8.2. Results

8.2.1. Introduction

In the following sections, only the two unshaded cases and the four cases with horizontal slats (0°) of the total 23 test cases are presented in the main text. These cases were selected because they have the highest number of evaluated measurements. Hence, the results provide the highest statistical relevance. However, the results of all test cases are provided in the same way in Appendix A. All evaluation results, as specified in section 8.1.12, are presented in tabular form for each test case. In addition to the evaluation results, relevant specifications of the measurement conditions are provided in a statistical form.
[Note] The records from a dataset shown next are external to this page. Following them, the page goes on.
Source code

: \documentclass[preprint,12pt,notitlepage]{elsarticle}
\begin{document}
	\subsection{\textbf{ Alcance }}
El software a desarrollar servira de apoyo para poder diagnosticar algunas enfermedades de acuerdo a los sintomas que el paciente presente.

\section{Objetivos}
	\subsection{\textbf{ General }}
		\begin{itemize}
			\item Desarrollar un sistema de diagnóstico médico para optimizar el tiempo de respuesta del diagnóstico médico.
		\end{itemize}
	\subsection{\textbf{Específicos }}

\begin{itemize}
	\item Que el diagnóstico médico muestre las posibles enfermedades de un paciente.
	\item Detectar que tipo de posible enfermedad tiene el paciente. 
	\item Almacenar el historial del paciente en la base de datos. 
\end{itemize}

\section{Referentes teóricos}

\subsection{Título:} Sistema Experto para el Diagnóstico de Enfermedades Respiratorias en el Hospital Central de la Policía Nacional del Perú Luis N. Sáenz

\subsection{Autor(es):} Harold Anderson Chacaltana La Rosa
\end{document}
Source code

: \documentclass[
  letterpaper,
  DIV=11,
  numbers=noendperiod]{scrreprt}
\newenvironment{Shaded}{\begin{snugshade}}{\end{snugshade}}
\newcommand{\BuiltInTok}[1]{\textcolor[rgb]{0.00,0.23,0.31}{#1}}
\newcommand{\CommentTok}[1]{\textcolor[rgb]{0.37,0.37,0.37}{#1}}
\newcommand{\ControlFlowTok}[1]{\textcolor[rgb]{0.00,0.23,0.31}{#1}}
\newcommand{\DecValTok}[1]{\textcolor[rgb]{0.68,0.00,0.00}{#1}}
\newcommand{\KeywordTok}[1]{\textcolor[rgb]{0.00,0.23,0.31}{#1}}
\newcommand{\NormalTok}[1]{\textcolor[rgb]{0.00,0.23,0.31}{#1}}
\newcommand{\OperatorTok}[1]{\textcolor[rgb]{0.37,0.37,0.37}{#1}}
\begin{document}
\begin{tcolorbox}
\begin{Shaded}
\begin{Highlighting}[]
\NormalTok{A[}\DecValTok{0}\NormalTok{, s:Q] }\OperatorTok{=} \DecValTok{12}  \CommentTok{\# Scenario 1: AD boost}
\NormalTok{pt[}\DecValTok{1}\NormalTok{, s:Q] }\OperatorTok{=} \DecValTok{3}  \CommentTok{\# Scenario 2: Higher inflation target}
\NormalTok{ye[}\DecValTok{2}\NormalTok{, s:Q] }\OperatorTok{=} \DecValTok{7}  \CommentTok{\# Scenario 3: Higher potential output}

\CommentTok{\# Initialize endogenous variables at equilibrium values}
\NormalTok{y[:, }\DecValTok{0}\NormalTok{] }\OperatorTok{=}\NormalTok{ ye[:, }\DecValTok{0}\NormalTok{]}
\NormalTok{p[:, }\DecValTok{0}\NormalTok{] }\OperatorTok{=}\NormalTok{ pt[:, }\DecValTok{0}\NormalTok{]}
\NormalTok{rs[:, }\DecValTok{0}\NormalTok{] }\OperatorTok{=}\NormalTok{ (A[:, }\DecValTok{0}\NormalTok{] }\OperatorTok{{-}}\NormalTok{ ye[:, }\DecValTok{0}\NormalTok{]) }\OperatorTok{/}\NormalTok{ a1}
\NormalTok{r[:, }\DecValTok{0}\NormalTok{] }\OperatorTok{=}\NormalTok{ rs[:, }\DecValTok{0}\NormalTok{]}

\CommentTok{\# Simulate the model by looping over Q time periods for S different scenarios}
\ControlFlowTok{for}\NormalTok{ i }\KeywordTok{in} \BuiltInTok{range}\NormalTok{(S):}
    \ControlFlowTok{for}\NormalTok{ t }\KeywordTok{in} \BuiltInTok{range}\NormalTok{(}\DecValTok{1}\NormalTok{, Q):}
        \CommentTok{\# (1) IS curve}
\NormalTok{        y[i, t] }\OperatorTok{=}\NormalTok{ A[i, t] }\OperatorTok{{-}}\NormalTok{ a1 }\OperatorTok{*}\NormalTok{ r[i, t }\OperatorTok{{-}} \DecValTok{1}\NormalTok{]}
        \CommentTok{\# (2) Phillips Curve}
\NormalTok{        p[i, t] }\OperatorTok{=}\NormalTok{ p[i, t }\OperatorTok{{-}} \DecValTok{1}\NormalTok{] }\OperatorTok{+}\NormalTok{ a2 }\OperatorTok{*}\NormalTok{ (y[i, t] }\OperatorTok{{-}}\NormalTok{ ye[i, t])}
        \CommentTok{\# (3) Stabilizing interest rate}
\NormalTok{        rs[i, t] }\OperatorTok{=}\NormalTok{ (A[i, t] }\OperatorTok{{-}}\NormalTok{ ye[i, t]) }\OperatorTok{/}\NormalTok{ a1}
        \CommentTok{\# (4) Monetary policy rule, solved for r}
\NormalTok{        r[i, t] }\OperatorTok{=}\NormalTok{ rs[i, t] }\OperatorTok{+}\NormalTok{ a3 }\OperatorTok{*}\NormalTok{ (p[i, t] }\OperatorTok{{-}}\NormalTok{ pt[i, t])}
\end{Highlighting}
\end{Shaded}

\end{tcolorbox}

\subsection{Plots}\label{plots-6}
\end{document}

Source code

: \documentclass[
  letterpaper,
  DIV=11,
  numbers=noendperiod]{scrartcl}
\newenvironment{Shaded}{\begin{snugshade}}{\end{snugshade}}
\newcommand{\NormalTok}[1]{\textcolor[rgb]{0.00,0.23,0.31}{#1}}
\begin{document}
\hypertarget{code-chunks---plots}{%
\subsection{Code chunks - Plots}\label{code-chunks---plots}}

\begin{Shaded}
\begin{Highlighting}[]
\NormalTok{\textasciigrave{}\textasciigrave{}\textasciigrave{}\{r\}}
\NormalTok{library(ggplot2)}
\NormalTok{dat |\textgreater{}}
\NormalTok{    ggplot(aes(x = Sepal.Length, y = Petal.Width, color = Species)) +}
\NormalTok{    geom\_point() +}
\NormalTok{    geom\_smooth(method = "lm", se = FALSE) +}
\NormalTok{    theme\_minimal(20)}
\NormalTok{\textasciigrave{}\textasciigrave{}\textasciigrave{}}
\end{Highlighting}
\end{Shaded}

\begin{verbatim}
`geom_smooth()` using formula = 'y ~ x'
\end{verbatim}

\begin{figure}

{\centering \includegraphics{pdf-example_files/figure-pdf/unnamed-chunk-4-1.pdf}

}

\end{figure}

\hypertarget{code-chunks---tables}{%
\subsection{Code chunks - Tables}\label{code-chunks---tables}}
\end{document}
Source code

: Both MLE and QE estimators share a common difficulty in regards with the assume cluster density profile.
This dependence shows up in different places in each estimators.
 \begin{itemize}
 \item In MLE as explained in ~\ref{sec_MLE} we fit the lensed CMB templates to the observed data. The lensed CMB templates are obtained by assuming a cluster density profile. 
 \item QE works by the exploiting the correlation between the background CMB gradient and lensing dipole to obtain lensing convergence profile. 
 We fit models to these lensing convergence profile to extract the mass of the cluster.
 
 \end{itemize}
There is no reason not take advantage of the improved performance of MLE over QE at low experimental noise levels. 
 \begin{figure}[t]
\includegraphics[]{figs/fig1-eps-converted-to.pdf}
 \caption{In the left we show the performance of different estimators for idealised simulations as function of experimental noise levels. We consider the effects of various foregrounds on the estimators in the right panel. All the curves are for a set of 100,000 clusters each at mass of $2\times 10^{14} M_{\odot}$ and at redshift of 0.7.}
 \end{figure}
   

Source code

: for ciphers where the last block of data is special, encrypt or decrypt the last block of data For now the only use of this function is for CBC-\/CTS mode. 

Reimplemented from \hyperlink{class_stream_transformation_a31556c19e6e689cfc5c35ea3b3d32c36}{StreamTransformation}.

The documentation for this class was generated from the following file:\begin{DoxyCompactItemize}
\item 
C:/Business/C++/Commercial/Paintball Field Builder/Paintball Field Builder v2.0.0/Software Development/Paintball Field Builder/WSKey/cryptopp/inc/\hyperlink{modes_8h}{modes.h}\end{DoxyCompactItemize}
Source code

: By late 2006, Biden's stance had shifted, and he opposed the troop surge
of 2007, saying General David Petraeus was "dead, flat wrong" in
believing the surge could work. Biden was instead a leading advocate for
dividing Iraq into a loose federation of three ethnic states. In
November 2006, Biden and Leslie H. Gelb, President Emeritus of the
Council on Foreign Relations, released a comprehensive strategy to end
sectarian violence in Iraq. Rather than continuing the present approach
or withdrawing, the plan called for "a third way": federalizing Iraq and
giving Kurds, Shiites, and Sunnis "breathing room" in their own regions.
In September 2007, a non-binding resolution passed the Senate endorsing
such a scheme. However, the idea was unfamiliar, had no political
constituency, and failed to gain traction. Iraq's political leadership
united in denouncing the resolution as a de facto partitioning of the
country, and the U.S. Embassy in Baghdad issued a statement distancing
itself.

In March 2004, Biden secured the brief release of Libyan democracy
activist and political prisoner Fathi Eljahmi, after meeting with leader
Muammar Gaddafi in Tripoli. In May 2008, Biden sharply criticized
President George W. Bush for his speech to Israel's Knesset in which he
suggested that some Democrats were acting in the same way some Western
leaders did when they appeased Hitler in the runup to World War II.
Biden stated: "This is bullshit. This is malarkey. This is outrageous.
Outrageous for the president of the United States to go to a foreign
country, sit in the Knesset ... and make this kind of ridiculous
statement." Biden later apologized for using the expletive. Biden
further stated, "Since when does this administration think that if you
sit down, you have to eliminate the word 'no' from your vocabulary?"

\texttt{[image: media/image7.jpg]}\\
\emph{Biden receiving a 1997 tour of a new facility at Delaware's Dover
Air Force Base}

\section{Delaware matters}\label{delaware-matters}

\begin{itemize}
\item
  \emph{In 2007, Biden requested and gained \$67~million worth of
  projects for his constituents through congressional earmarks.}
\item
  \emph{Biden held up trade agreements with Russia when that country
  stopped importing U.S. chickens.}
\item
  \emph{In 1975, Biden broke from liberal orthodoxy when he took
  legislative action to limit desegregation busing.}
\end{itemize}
The resulting irradiances and transmittances depend on the actual irradiance profile and therefore cover a specific range. Since these parameters’ mean or average values are of little relevance, the quantities minimum, first quantile, third quantile and maximum are provided only. Finally, two charts offer a graphical overview of the main results for each test case: a correlation chart shows the modelled irradiance values as a function of the measured values; a second chart depicts the determined transmittance values as a function of the solar azimuth angle. In both charts, colours are used to indicate the sky condition at the time of the measurement. The diffuse ratio that was used for this purpose relates the diffuse irradiance on the horizontal plane (𝐷𝐻𝐼) to the total irradiance (𝐺𝐻𝐼).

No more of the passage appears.